Aim of the task: The entries below are to be returned as written, with all pictures dropped.

(Rendered images with source text)
++++++++++++++++++++

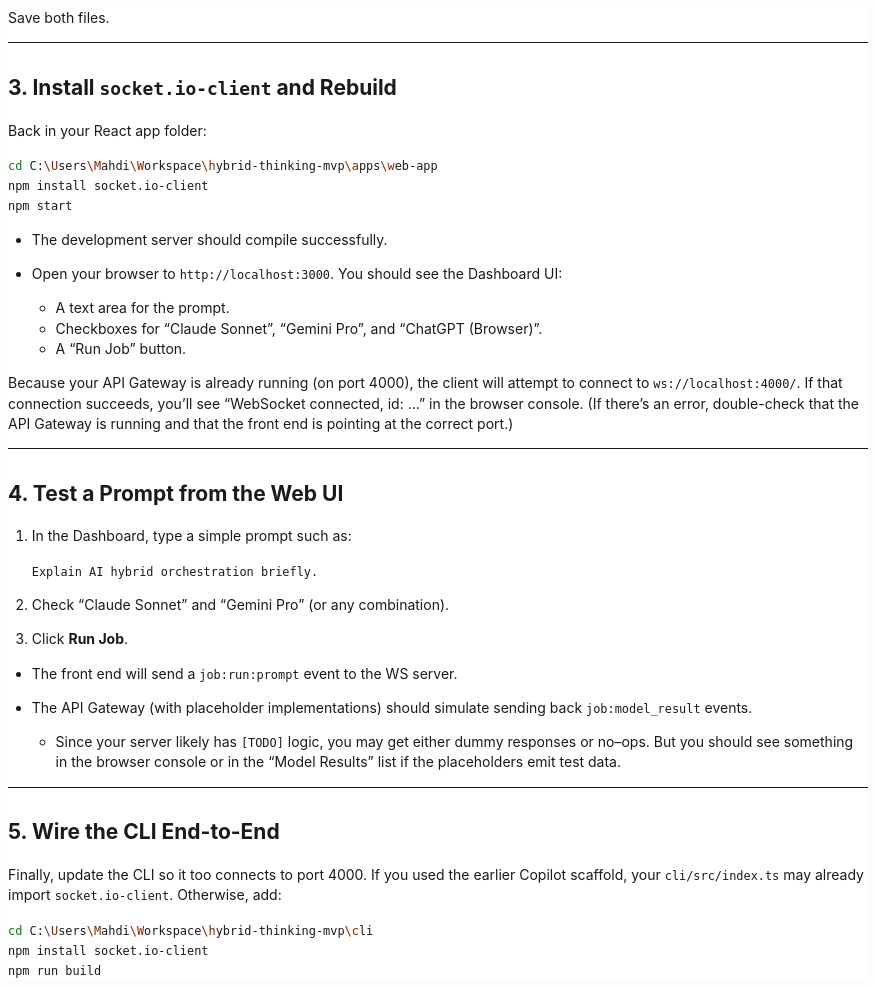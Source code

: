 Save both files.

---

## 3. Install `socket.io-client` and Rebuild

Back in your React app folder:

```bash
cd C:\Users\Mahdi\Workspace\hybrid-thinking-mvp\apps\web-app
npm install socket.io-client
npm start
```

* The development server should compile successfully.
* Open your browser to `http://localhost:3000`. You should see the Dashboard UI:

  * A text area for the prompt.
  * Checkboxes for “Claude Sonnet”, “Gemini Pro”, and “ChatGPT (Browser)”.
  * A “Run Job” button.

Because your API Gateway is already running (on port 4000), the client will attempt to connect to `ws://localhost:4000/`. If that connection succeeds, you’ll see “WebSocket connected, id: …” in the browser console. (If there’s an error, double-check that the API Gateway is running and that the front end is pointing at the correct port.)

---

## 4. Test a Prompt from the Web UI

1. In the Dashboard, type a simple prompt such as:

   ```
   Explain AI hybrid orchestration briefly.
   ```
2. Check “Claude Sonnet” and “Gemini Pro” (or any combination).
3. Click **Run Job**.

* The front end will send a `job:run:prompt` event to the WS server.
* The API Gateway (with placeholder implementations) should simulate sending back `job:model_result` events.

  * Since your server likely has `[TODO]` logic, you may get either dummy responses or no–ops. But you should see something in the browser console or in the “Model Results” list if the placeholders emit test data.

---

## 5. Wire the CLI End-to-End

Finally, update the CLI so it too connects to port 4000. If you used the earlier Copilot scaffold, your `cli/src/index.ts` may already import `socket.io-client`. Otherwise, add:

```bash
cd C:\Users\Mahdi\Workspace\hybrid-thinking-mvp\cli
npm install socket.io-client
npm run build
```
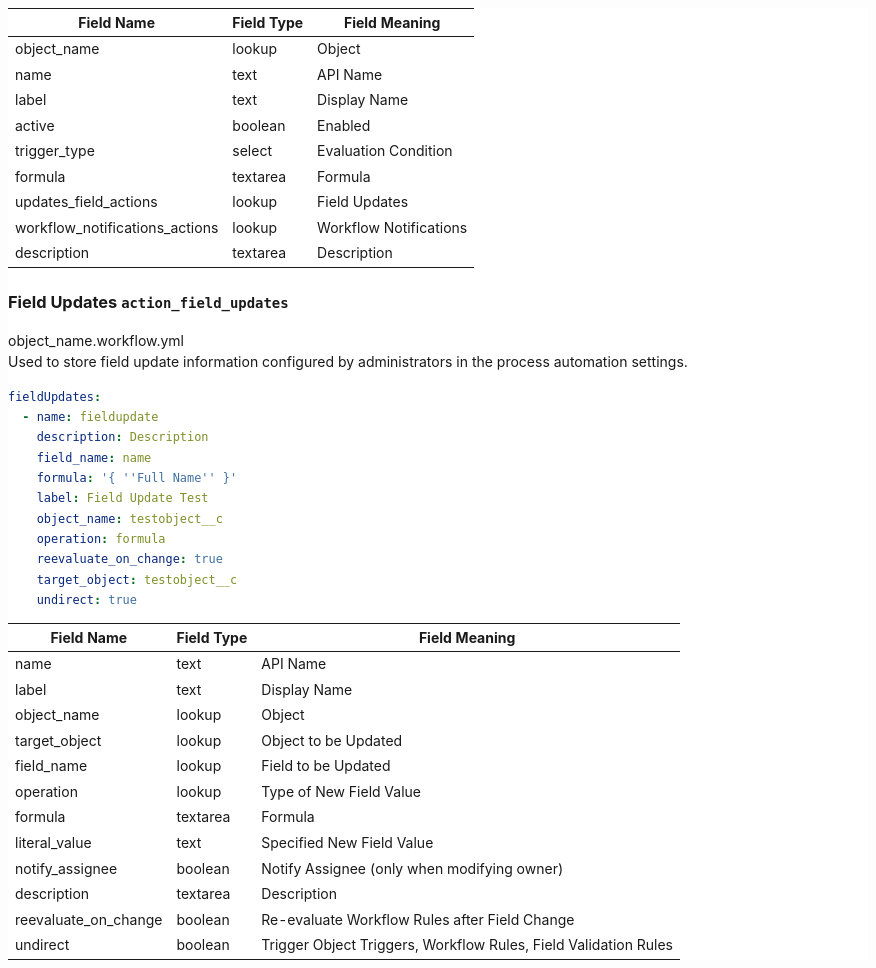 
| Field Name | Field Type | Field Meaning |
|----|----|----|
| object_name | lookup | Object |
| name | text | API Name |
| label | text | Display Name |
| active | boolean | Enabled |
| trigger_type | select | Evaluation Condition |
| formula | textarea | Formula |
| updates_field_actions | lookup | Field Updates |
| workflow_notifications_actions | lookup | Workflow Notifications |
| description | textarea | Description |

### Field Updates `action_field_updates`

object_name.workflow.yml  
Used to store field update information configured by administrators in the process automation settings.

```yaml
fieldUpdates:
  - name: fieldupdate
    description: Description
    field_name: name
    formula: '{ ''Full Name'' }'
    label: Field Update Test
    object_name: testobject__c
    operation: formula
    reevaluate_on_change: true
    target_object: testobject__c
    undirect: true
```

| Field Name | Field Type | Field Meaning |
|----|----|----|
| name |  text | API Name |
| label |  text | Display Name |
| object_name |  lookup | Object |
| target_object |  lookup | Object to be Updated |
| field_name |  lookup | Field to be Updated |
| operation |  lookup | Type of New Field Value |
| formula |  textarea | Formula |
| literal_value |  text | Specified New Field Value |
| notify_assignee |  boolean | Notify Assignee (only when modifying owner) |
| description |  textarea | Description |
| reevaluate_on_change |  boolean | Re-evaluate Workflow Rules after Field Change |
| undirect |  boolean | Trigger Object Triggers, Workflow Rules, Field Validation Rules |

++++++++++++++++++++

Your solution:
Source code

: Save both files.

---

## 3. Install `socket.io-client` and Rebuild

Back in your React app folder:

```bash
cd C:\Users\Mahdi\Workspace\hybrid-thinking-mvp\apps\web-app
npm install socket.io-client
npm start
```

* The development server should compile successfully.
* Open your browser to `http://localhost:3000`. You should see the Dashboard UI:

  * A text area for the prompt.
  * Checkboxes for “Claude Sonnet”, “Gemini Pro”, and “ChatGPT (Browser)”.
  * A “Run Job” button.

Because your API Gateway is already running (on port 4000), the client will attempt to connect to `ws://localhost:4000/`. If that connection succeeds, you’ll see “WebSocket connected, id: …” in the browser console. (If there’s an error, double-check that the API Gateway is running and that the front end is pointing at the correct port.)

---

## 4. Test a Prompt from the Web UI

1. In the Dashboard, type a simple prompt such as:

   ```
   Explain AI hybrid orchestration briefly.
   ```
2. Check “Claude Sonnet” and “Gemini Pro” (or any combination).
3. Click **Run Job**.

* The front end will send a `job:run:prompt` event to the WS server.
* The API Gateway (with placeholder implementations) should simulate sending back `job:model_result` events.

  * Since your server likely has `[TODO]` logic, you may get either dummy responses or no–ops. But you should see something in the browser console or in the “Model Results” list if the placeholders emit test data.

---

## 5. Wire the CLI End-to-End

Finally, update the CLI so it too connects to port 4000. If you used the earlier Copilot scaffold, your `cli/src/index.ts` may already import `socket.io-client`. Otherwise, add:

```bash
cd C:\Users\Mahdi\Workspace\hybrid-thinking-mvp\cli
npm install socket.io-client
npm run build
```
| Field Name | Field Type | Field Meaning |
|----|----|----|
| object_name | lookup | Object |
| name | text | API Name |
| label | text | Display Name |
| active | boolean | Enabled |
| trigger_type | select | Evaluation Condition |
| formula | textarea | Formula |
| updates_field_actions | lookup | Field Updates |
| workflow_notifications_actions | lookup | Workflow Notifications |
| description | textarea | Description |

### Field Updates `action_field_updates`

object_name.workflow.yml  
Used to store field update information configured by administrators in the process automation settings.

```yaml
fieldUpdates:
  - name: fieldupdate
    description: Description
    field_name: name
    formula: '{ ''Full Name'' }'
    label: Field Update Test
    object_name: testobject__c
    operation: formula
    reevaluate_on_change: true
    target_object: testobject__c
    undirect: true
```

| Field Name | Field Type | Field Meaning |
|----|----|----|
| name |  text | API Name |
| label |  text | Display Name |
| object_name |  lookup | Object |
| target_object |  lookup | Object to be Updated |
| field_name |  lookup | Field to be Updated |
| operation |  lookup | Type of New Field Value |
| formula |  textarea | Formula |
| literal_value |  text | Specified New Field Value |
| notify_assignee |  boolean | Notify Assignee (only when modifying owner) |
| description |  textarea | Description |
| reevaluate_on_change |  boolean | Re-evaluate Workflow Rules after Field Change |
| undirect |  boolean | Trigger Object Triggers, Workflow Rules, Field Validation Rules |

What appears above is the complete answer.